Bishop's Message

Numbering our days

KNOWING THE DIFFERENCE

“Many people spend a good part, if not all, of their days worrying and running after functional penultimate goals. They have diïŹƒculty knowing the diïŹ€erence between means and ends, between that which will crumble into dust and that which will endure.”

I KNEW A CHURCH MEMBER who could tell you the exact number of holes in the communion rail in church for used cups. Obviously he had taken the trouble to actually count the perforations, and I wonder how many times he tried to get at the right figure, knowing how easily it can get confusing midway.

Unfortunately, this man passed away before we could find out other interesting facts about the church building and its furnishings, like the number of doors, or tiles on the sanctuary floor. The psychiatrists may diagnose this man to be suffering from an obsessive compulsive disorder. The poor man was good at counting, but did he count the most important things?

The 90th psalm, attributed to Moses, is probably the oldest psalm in the Bible. In that psalm, we read a petition: “Teach us to number our days aright, that we may gain a heart of wisdom” (v. 12). Here we discover that it is critical that we know how to count our days, no matter what else we are drawn to count. But how do we count our days? Obviously it is not easy; otherwise the psalmist would not ask God to teach him to count. Apparently, it takes more than the arithmetic skill one needs to count one’s trophies, calorie intake, savings from discounts, or bank accounts.
The difficulty in counting our days can be understood when we realise that the psalmist refers to the finitude of our lives on earth – “The length of our days is seventy years – or eighty, if we have strength”(v 10).

We all have an expiry date – the trouble is that we do not know that date. We know our birthdates, but not the days when we shall breathe our last. And if the psalmist is really talking about counting down rather than counting, we can appreciate the particular difficulty at hand. It is easy to count our age and the years we have lived, but it is difficult to count our remaining days since we don’t know when the end will come.

To count our days aright is to realise that our remaining days are numbered – and it is not really a big number. To count our days correctly will not help us arrive at a particular precise number, but it will bring us to true wisdom, a wisdom that knows the implications rather than the actual number. Such wisdom will relativise our days on earth and all they entail. As we read in another psalm, in the well-known 23rd psalm, we often think about the reality that is summarised in the phrase “all the days of my life” (v 6). We long for all our days on earth to be richly blessed with God’s goodness and love. But this would be true only if all our days are framed in the “forever” reality of the “house of the Lord”.

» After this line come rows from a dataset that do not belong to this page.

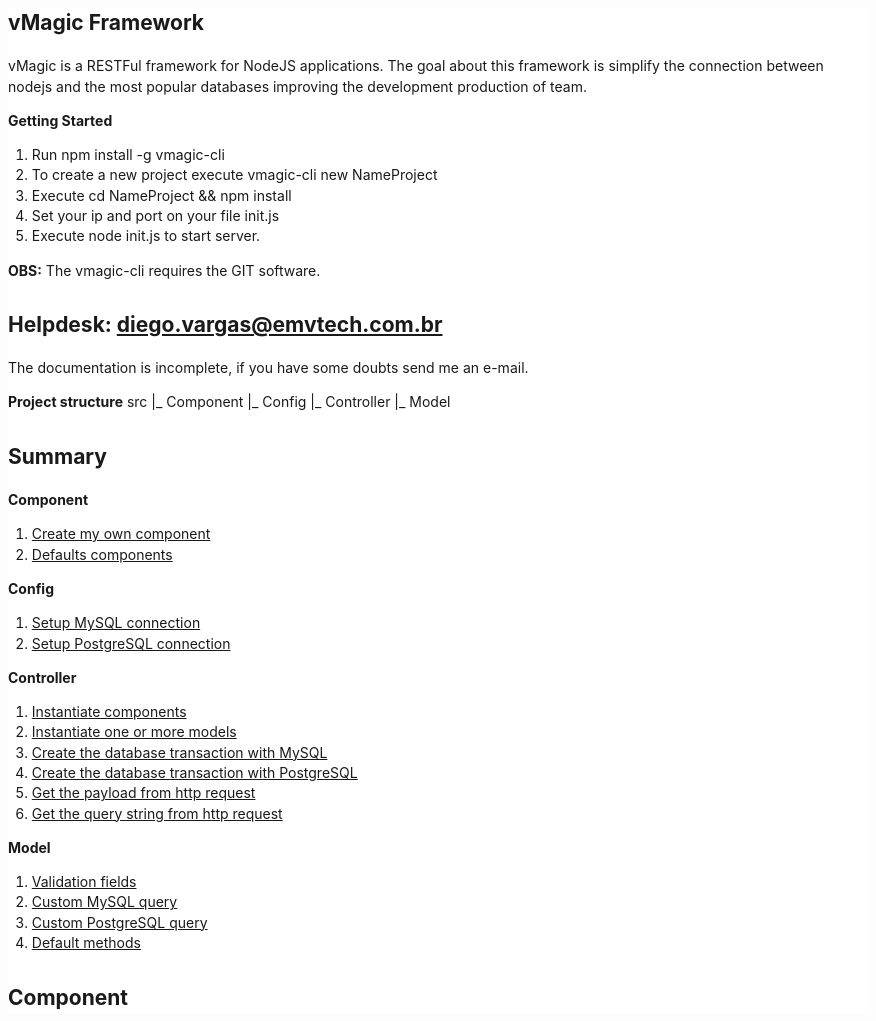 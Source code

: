 vMagic Framework
------------
vMagic is a RESTFul framework for NodeJS applications.
The goal about this framework is simplify the connection between nodejs and the most popular databases improving the development production of team.

**Getting Started**
1. Run npm install -g vmagic-cli
2. To create a new project execute vmagic-cli new NameProject
3. Execute cd NameProject && npm install
4. Set your ip and port on your file init.js
5. Execute node init.js to start server.

**OBS:** The vmagic-cli requires the GIT software.

## Helpdesk: diego.vargas@emvtech.com.br
The documentation is incomplete, if you have some doubts send me an e-mail.

**Project structure**
src
    |_ Component
    |_ Config
    |_ Controller
    |_ Model

Summary
------------

**Component**
1. [ Create my own component ](#own_components)
2. [ Defaults components ](#default_components)

**Config**
1. [ Setup MySQL connection ](#config_mysql)
2. [ Setup PostgreSQL connection ](#config_pgsql)

**Controller**
1. [ Instantiate components ](#ctrl_components)
2. [ Instantiate one or more models ](#ctrl_models)
3. [ Create the database transaction with MySQL ](#ctrl_mysql_transaction)
4. [ Create the database transaction with PostgreSQL ](#ctrl_pgsql_transaction)
5. [ Get the payload from http request ](#ctrl_payload)
6. [ Get the query string from http request ](#ctrl_querystring)

**Model**
1. [ Validation fields ](#model_validation_fields)
2. [ Custom MySQL query ](#model_custom_mysql_query)
3. [ Custom PostgreSQL query ](#model_custom_pgsql_query)
4. [ Default methods ](#model_default_methods)

## Component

Only as we turn to the eternal God saying, “from everlasting to everlasting you are God” (Ps. 90:2), can we really learn to count our days aright. Our limited days must be properly framed within the eternal years of God; then only can we find true meaning for our passing and transient days. Such godly wisdom will know how to differentiate the ultimate from the penultimate, the number of perforations in the communion rail from the life-transforming encounter with the living Christ.

Many people have a problem here. They spend a good part, if not all, of their days worrying and running after functional penultimate goals. They have difficulty knowing the difference between means and ends, between that which will crumble into dust and that which will endure. Jesus told His listeners: “do not worry about your life, what you will eat or drink; or about your body, what you will wear…your heavenly Father knows that you need them. But seek first his kingdom and his righteousness, and all these things will be given to you as well.” (Mt. 6:25, 32-33).

Jesus also told the story of an unnamed rich man and a beggar named Lazarus (Lk. 16:19-31). The story itself is radical. Both rich men and beggars must die, but their lot on the other side could be vastly different from their lot on earth. The rich man had skills to count his hoardings and possessions. Even on the other side, he could still count (he mentions his five brothers), and he expects Lazarus to be like a servant to him when he requests Abraham to send him with some water! The man had not changed, for his sinful character had become frozen on the other side.

Lazarus must also have counted his days. His days on earth were extremely miserable; he lived in the shadows of the margins, and his sores refused to heal. He must have told himself that the end was surely not far away, that there would be an end to his sufferings. The rich man on the other hand would have thought that there would be no end to his pleasures. He did not have the godly wisdom to count his days.

WHERE MOSES (who wrote Psalm 90) met God at the site of the burning bush is the ancient St Catherine’s Monastery at the foot of Mt Sinai. There, monks have been living for the last 1,500 years. When they died, they would be buried for a while, and then their bones would be unearthed and kept in the chapel. Visitors will find heaps of skulls gathered over the centuries. They serve to remind the monks that their days on earth need to be framed by eternity. In themselves they articulate that ancient prayer: Teach us to count our days.

Our churches today have no skull heaps or graveyards to give us wisdom, though some have columbaria, built more for money than for wisdom, and therefore far removed from congregational life. Still, as congregations, we must collectively and individually seek to live wisely, learning to count down, and looking forward to the days that cannot be counted in the “forever” reality of God. As the years pass us by, let us learn to frame our days with the eternity of God.